I took the liberty of renaming some stuff for clarity. I also imported the jni_all.gdt Ghidra Data Types Archive to my project, so I could get the method names for JNIEnv*.

What does this method do?

To sum up: this native library takes the input string, concatenates it with another string chosen from a hardcoded list (xiaomi_magic_strings). Which string is chosen depends on the value of the the_long parameter. I have extracted the strings and their respective ids in Appendix I|. So now we must see what parameters are passed to the function. I chose to modify the app so that it would log the parameters, and the return value every time this sign function was called. Unfortunately modyfing the app causes it’s checksum to change, and the app checks it, so I had to change my approach. If you want to see how I modified it, feel free to read this collapsed section. nowmal

My failed attempt at modyfing the app

Due to the fact that the java files generated by jadx usually cannot be compiled back into a working app (jadx is unable to decompile some methods, the deobfuscation also renames a lot of stuff). Patching apps with small changes is usually done with apktool. To dissassemble the app I ran:

$ apktool d com.banyac.midrive.app.intl

Then I found the BanyacKeyUtils.smali file and added the following lines to print the arguments and the return value:

--- ../BanyacKeyUtil_original.smali     2021-12-04 21:42:57.221623886 +0100
+++ ./smali/com/banyac/key/BanyacKeyUtils.smali 2021-12-05 12:51:41.643678335 +0100
@@ -46,18 +46,39 @@
     invoke-virtual {v0}, Ljava/lang/StringBuilder;->toString()Ljava/lang/String;
 
     move-result-object p3
    
+    const-string v0, "THE LONG"
+    invoke-static {p1, p2}, Ljava/lang/Long;->toString(J)Ljava/lang/String;
+    move-result-object v4
+    invoke-static {v0, v4}, Landroid/util/Log;->d(Ljava/lang/String;Ljava/lang/String;)I
+    const-string v0, "THE STRING WITH THE OPTIONAL LONG"        
+    invoke-static {v0, p3}, Landroid/util/Log;->d(Ljava/lang/String;Ljava/lang/String;)I
+    
     invoke-direct {p0, p1, p2, p3}, Lcom/banyac/key/BanyacKeyUtils;->sign(JLjava/lang/String;)Ljava/lang/String;
 
     move-result-object p1
 
+    const-string v0, "THE RESULT"        
+    invoke-static {v0, p1}, Landroid/util/Log;->d(Ljava/lang/String;Ljava/lang/String;)I
+
     return-object p1
 
     .line 3
     :cond_0
+
+    const-string v0, "THE LONG"
+    invoke-static {p1, p2}, Ljava/lang/Long;->toString(J)Ljava/lang/String;
+    move-result-object v4
+    invoke-static {v0, v4}, Landroid/util/Log;->d(Ljava/lang/String;Ljava/lang/String;)I
+    const-string v0, "THE STRING"        
+    invoke-static {v0, p4}, Landroid/util/Log;->d(Ljava/lang/String;Ljava/lang/String;)I
+
     invoke-direct {p0, p1, p2, p4}, Lcom/banyac/key/BanyacKeyUtils;->sign(JLjava/lang/String;)Ljava/lang/String;
 
     move-result-object p1
 
+    const-string v0, "THE RESULT"        
+    invoke-static {v0, p1}, Landroid/util/Log;->d(Ljava/lang/String;Ljava/lang/String;)I
+
     return-object p1
 .end method

After saving the file, I assembled the apk back to one file and signed it using the jarsigner tool (it comes with any JDK installation or the Android SDK).

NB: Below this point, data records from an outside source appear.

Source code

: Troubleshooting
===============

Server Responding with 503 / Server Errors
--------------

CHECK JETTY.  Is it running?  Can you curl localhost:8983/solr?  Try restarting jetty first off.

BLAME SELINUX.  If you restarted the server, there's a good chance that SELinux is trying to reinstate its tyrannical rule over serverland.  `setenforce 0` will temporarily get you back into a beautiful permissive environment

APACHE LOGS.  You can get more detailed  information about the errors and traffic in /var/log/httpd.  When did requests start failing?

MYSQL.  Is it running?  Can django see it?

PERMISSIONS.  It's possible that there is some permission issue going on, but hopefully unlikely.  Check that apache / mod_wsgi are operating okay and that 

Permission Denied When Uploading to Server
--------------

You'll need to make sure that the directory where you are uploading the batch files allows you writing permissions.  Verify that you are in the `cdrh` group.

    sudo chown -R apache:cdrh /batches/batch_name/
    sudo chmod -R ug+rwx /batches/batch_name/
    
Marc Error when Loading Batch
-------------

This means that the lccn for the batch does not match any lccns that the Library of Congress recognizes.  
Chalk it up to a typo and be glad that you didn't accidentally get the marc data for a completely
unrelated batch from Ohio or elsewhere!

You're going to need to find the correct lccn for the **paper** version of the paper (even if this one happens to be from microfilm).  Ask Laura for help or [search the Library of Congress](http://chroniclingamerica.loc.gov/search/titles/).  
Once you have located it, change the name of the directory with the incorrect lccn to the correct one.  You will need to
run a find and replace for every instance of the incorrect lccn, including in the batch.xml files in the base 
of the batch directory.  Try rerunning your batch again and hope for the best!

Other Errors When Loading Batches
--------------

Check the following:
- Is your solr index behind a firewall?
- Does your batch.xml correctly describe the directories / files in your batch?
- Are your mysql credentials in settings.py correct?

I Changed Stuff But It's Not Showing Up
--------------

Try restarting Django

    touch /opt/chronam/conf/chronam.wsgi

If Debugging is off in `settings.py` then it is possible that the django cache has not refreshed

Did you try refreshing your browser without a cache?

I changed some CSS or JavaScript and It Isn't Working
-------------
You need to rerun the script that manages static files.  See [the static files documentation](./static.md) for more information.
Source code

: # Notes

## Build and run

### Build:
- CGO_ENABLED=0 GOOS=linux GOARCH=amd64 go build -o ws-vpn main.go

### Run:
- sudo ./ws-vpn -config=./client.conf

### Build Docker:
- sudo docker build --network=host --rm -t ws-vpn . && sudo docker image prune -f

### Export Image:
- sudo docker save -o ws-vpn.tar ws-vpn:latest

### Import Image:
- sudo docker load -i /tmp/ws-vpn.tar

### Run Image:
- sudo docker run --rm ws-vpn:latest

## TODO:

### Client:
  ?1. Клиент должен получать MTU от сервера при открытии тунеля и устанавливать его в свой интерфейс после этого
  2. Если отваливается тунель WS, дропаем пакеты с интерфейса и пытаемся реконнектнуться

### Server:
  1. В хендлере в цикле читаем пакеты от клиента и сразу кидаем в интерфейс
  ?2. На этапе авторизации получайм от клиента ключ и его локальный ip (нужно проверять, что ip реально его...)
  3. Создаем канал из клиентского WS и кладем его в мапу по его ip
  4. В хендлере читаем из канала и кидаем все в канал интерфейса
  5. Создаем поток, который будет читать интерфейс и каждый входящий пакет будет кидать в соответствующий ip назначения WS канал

$ apktool b com.banyac.midrive.app.intl -o ./modified.apk

# run only once, this generates a keystore
$ keytool -genkey -v -keystore my-release-key.keystore -alias alias_name -keyalg RSA -keysize 2048 -validity 10000

$ jarsigner -verbose -sigalg SHA1withRSA -digestalg SHA1 -keystore my-release-key.keystore modified.apk alias_name

$ adb install modified.apk

Please note that If you want to install the modified app, you have to uninstall the original one first. Otheriwse Android will complain that the app has a diffrent signature.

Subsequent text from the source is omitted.